The validation set is a portion of the training data set aside for hyperparameter tuning and model selection — distinct from both the Training set (which fits parameters) and the Test set (which estimates final generalization).
The three-way split:
- Training set — fit the model’s parameters via Gradient descent.
- Validation set — evaluate different model configurations, pick hyperparameters like learning rate, polynomial degree, regularization strength.
- Test set — locked away until the end. Used once, for the final unbiased estimate of generalization performance.

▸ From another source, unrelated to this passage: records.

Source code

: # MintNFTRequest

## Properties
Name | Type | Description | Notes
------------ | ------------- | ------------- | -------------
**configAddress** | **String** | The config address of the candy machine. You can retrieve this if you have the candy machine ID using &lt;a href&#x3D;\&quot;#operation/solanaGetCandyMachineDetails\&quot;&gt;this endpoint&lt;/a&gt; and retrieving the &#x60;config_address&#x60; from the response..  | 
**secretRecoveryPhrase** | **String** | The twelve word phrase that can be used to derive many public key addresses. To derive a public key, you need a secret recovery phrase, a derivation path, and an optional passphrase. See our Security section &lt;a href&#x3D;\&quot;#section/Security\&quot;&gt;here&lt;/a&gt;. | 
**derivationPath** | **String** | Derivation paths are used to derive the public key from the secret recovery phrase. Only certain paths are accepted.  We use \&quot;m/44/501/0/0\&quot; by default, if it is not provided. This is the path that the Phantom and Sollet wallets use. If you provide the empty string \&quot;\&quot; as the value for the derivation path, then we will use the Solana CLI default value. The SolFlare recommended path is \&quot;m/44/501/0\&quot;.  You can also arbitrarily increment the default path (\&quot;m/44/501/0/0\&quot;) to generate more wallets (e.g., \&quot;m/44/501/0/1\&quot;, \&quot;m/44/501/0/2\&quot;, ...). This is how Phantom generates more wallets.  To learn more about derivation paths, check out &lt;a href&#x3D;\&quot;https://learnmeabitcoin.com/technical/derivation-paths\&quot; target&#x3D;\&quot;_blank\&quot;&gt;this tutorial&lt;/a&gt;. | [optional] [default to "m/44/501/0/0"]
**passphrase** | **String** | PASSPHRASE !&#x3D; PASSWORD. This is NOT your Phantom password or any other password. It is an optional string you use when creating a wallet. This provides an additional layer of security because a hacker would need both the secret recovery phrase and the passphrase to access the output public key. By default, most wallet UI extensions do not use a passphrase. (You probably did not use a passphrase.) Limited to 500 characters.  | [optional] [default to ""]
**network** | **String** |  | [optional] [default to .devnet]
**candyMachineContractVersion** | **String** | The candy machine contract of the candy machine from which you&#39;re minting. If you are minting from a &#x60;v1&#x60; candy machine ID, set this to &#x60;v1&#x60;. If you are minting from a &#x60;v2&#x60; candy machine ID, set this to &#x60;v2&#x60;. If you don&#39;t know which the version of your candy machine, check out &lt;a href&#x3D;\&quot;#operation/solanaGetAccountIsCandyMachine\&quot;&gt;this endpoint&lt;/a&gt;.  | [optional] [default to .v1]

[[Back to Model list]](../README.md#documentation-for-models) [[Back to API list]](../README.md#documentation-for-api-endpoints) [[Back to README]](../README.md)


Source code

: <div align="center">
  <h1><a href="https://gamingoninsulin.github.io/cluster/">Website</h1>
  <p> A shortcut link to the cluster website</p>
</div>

The reason for the separate validation set: if we tuned hyperparameters against the test set, we’d implicitly be optimizing against it. After enough tuning rounds, the test set would no longer measure generalization to unseen data — it would measure how well we tuned to that particular test set. The test set has to be locked away.
A typical workflow:
- Split the data: 20% test, 80% train+validation.
- Within the train+validation portion, split again: 75% train, 25% validation (= 60% / 20% of the whole).
- Train on the training portion. Evaluate on validation. Try a different hyperparameter. Train again. Evaluate again. Iterate.
- Pick the configuration with the best validation performance.
- Retrain on all of train+validation using that configuration.
- Evaluate once on the test set. Report that number.
For small datasets where a separate validation set would shrink the training set too much, K-fold cross-validation is the standard alternative. It splits the train+validation portion into folds and rotates which one is used for validation, training models. The average validation score across folds is a more robust estimator than a single train/validate split.
In scikit-learn, you can either do a manual train/validation split with train_test_split (called twice — once to peel off the test set, once to split the rest) or use cross-validation helpers like cross_val_score and GridSearchCV which handle the splits internally.
The discipline matters because the validation/test distinction is what keeps the final evaluation honest. Without it, the test number is contaminated by all the hyperparameter tuning that came before it.